Kristin Murphy, Deseret News
In his first year as head coach of the Snow College football team, this East High graduate led the Badgers to a 9-3 season. He played wide receiver for Snow in 1999-2000 and has a bachelor's degree from Utah State University. He's been the offensive coordinator since 2005 and in that time has coached seven All-Americans, 29 All-Conference players and placed more than 50 players with NCAA programs. He discussed a few topics with Deseret News reporter Amy Donaldson after Snow's bowl victory.
What's been the toughest adjustment in moving from offensive coordinator to head coach?
The biggest difference is that I have twice as many kids to look after. Everything we try to do at Snow, it's always about our players first. Because of that, I just have to try to find ways to manage my time and get things squared away as best I can so whatever their goals are and whatever they're working on, I can help them.
Has it been tough to delegate offensive duties?

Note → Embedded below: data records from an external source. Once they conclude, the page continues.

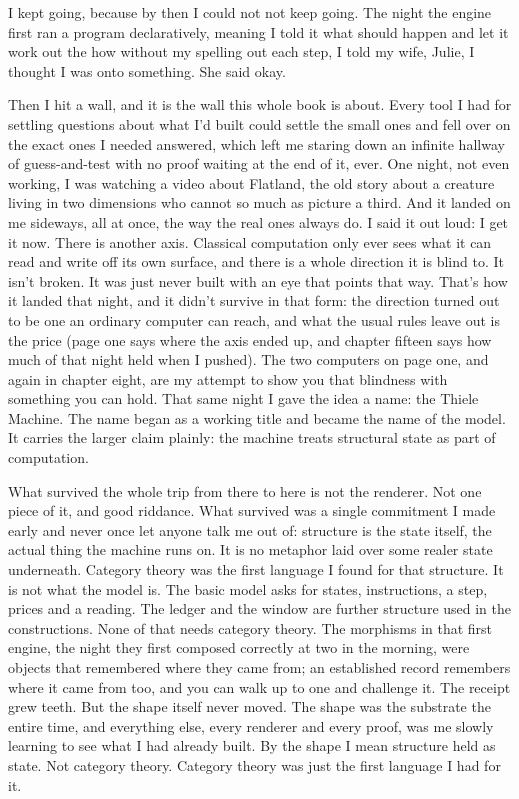 \documentclass[11pt,twoside]{article}
\theoremstyle{thielethm}
\theoremstyle{thieledef}
\theoremstyle{thieledef}
\theoremstyle{thieledef}
\theoremstyle{thielethm}
\theoremstyle{thieleobs}
\theoremstyle{thielethm}
\begin{document}
I kept going, because by then I could not not keep going. The night the engine first ran a program declaratively, meaning I told it what should happen and let it work out the how without my spelling out each step, I told my wife, Julie, I thought I was onto something. She said okay.

Then I hit a wall, and it is the wall this whole book is about. Every tool I had for settling questions about what I'd built could settle the small ones and fell over on the exact ones I needed answered, which left me staring down an infinite hallway of guess-and-test with no proof waiting at the end of it, ever. One night, not even working, I was watching a video about Flatland, the old story about a creature living in two dimensions who cannot so much as picture a third. And it landed on me sideways, all at once, the way the real ones always do. I said it out loud: I get it now. There is another axis. Classical computation only ever sees what it can read and write off its own surface, and there is a whole direction it is blind to. It isn't broken. It was just never built with an eye that points that way. That's how it landed that night, and it didn't survive in that form: the direction turned out to be one an ordinary computer can reach, and what the usual rules leave out is the price (page one says where the axis ended up, and chapter fifteen says how much of that night held when I pushed). The two computers on page one, and again in chapter eight, are my attempt to show you that blindness with something you can hold. That same night I gave the idea a name: the Thiele Machine. The name began as a working title and became the name of the model. It carries the larger claim plainly: the machine treats structural state as part of computation.

What survived the whole trip from there to here is not the renderer. Not one piece of it, and good riddance. What survived was a single commitment I made early and never once let anyone talk me out of: structure is the state itself, the actual thing the machine runs on. It is no metaphor laid over some realer state underneath. Category theory was the first language I found for that structure. It is not what the model is. The basic model asks for states, instructions, a step, prices and a reading. The ledger and the window are further structure used in the constructions. None of that needs category theory. The morphisms in that first engine, the night they first composed correctly at two in the morning, were objects that remembered where they came from; an established record remembers where it came from too, and you can walk up to one and challenge it. The receipt grew teeth. But the shape itself never moved. The shape was the substrate the entire time, and everything else, every renderer and every proof, was me slowly learning to see what I had already built. By the shape I mean structure held as state. Not category theory. Category theory was just the first language I had for it.
\end{document}
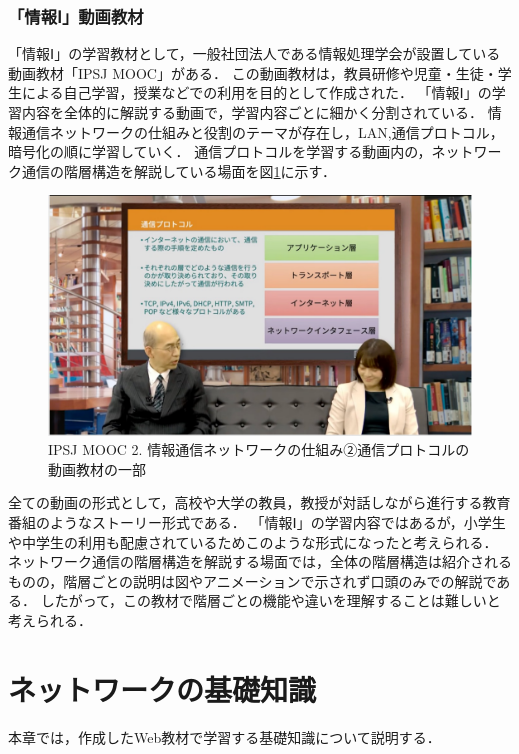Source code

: \documentclass[12pt,a4j,titlepage]{ltjsarticle}
\begin{document}
\clearpage

\subsubsection{「情報Ⅰ」動画教材}
「情報Ⅰ」の学習教材として，一般社団法人である情報処理学会が設置している動画教材「IPSJ MOOC」がある\cite{koukou_douga1}．
この動画教材は，教員研修や児童・生徒・学生による自己学習，授業などでの利用を目的として作成された．
「情報Ⅰ」の学習内容を全体的に解説する動画で，学習内容ごとに細かく分割されている．
情報通信ネットワークの仕組みと役割のテーマが存在し，LAN,通信プロトコル，暗号化の順に学習していく．
通信プロトコルを学習する動画内の，ネットワーク通信の階層構造を解説している場面を図\ref{fig:kou_douga}に示す\cite{koukou_douga2}．

\begin{figure}[h]
\centering
\includegraphics[clip,width=150mm]{figures/koudouga.pdf}
\caption[IPSJ MOOC2. 情報通信ネットワークの仕組み②通信プロトコルの動画教材]{IPSJ MOOC 2. 情報通信ネットワークの仕組み②通信プロトコルの動画教材の一部\linebreak}
\label{fig:kou_douga}
\end{figure}

全ての動画の形式として，高校や大学の教員，教授が対話しながら進行する教育番組のようなストーリー形式である．
「情報Ⅰ」の学習内容ではあるが，小学生や中学生の利用も配慮されているためこのような形式になったと考えられる．
ネットワーク通信の階層構造を解説する場面では，全体の階層構造は紹介されるものの，階層ごとの説明は図やアニメーションで示されず口頭のみでの解説である．
したがって，この教材で階層ごとの機能や違いを理解することは難しいと考えられる．
\clearpage

\section{ネットワークの基礎知識}%
本章では，作成したWeb教材で学習する基礎知識について説明する．
\end{document}
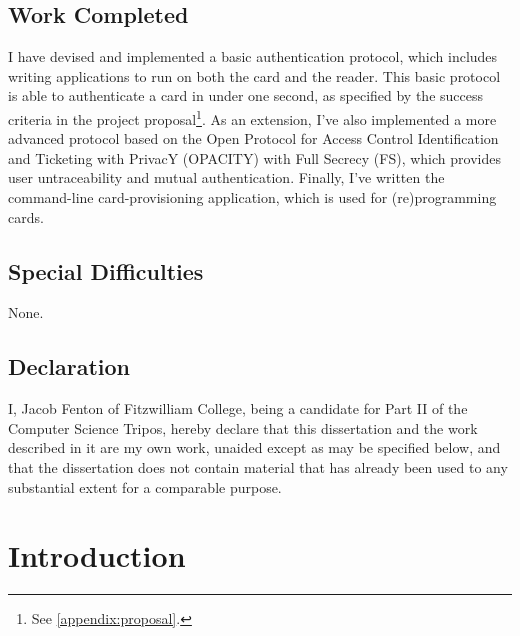 \documentclass[12pt,a4paper,twoside,openright]{report}
\begin{document}
\section*{Work Completed}

I have devised and implemented a basic authentication protocol, which includes writing applications to run on both the card and the reader. This basic protocol is able to authenticate a card in under one second, as specified by the success criteria in the project proposal\footnote{See \autoref{appendix:proposal}.}. As an extension, I've also implemented a more advanced protocol based on the Open Protocol for Access Control Identification and Ticketing with PrivacY (OPACITY) \cite{OPACITY} with Full Secrecy (FS), which provides user untraceability and mutual authentication. Finally, I've written the command-line card-provisioning application, which is used for (re)programming cards.

\section*{Special Difficulties}

None.
 
\newpage
\section*{Declaration}

I, Jacob Fenton of Fitzwilliam College, being a candidate for Part II of the Computer
Science Tripos, hereby declare that this dissertation and the work described in it are my own work,
unaided except as may be specified below, and that the dissertation
does not contain material that has already been used to any substantial
extent for a comparable purpose.

\bigskip
{}

\medskip
{}

\tableofcontents

\listoffigures

\listoflistings

\newpage


\pagestyle{headings}

\chapter{Introduction}
\end{document}
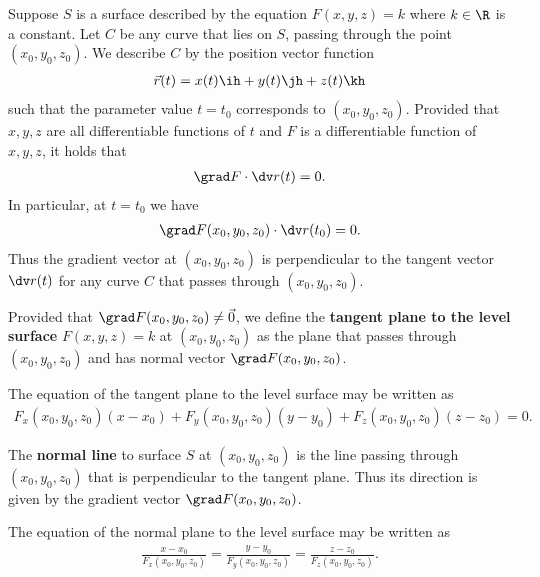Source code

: \documentclass{article}
\begin{document}
\begin{theorem}
	Suppose $S$ is a surface described by the equation $F(x,y,z)=k$ where
	$k\in\R$ is a constant. Let $C$ be any curve that lies on $S$, passing
	through the point $(x_0,y_0,z_0)$. We describe $C$ by the position vector
	function
	\begin{align*}
		\vec r(t) = x(t)\ih + y(t)\jh + z(t)\kh
	\end{align*}
	such that the parameter value $t=t_0$ corresponds to $(x_0, y_0, z_0)$.
	Provided that $x,y,z$ are all differentiable functions of $t$ and $F$
	is a differentiable function of $x,y,z$, it holds that
	\begin{align*}
		\grad F \cdot \dv r(t) = 0.
	\end{align*}
	In particular, at $t=t_0$ we have
	\begin{align*}
		\grad F(x_0, y_0, z_0)\cdot \dv r(t_0) = 0.
	\end{align*}
	Thus the gradient vector at $(x_0, y_0, z_0)$ is perpendicular to the
	tangent vector $\dv r(t)$ for any curve $C$ that passes through
	$(x_0, y_0, z_0)$.
\end{theorem}
\begin{definition}
	Provided that $\grad F(x_0, y_0, z_0)\not=\vec 0$, we define the
	\textbf{tangent plane to the level surface} $F(x,y,z)=k$ at $(x_0, y_0, z_0)$
	as the plane that passes through $(x_0, y_0, z_0)$ and has normal vector
	$\grad F(x_0, y_0, z_0)$.
\end{definition}
\begin{theorem}
	The equation of the tangent plane to the level surface may be written as
	\begin{align*}
		F_x(x_0, y_0, z_0)(x-x_0)+F_y(x_0, y_0, z_0)(y-y_0)+F_z(x_0, y_0, z_0)(z-z_0)=0.
	\end{align*}
\end{theorem}
\begin{definition}
	The \textbf{normal line} to surface $S$ at $(x_0, y_0, z_0)$ is the line
	passing through $(x_0, y_0, z_0)$ that is perpendicular to the tangent
	plane. Thus its direction is given by the gradient vector
	$\grad F(x_0, y_0, z_0)$.
\end{definition}
\begin{theorem}
	The equation of the normal plane to the level surface may be written as
	\begin{align*}
		\frac{x-x_0}{F_x(x_0, y_0, z_0)}
		=\frac{y-y_0}{F_y(x_0, y_0, z_0)}
		=\frac{z-z_0}{F_z(x_0, y_0, z_0)}.
	\end{align*}
\end{theorem}
\end{document}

I haven't delegated too much of it. I still call the plays, I still do the film break down for the offensive side of the ball. Certainly our offensive coaches have done a lot to give me a hand. A variety of factors (determine that), but it's just kind of worked out that way this year. We'll see how it goes year to year. The biggest thing, trying to manage the players, the offense. That's been a different deal for me.
Do you have a sports hero or mentor?
Yeah, I do. One thing I've always told our kids is that our best football has to be played at the end of the year. We've got to peak at the right time. I learned that from my high school coach, Chris Georgelas. I played for him at East, and he'd always say, 'Everyone is undefeated at the tournament.' And when we get to these cold weather games, I always love it because it reminds me of when I played high school football and played for him. He's definitely been a huge mentor to me.
Do you have heroes in your personal life?
My parents. They've always been supportive of me. They're hard working, blue-collar people and they never make excuses for anything. They've certainly made a big impact on me.
What do you hope these boys get out of playing football for you?
I hope they learn that being a good guy is important. Being a good father, when they become fathers, being a good husband, all of those things, are important; that character counts, and finally, that when the going gets tough, as they say, the tough get going. That they'll always be responsive in a positive way to adversity.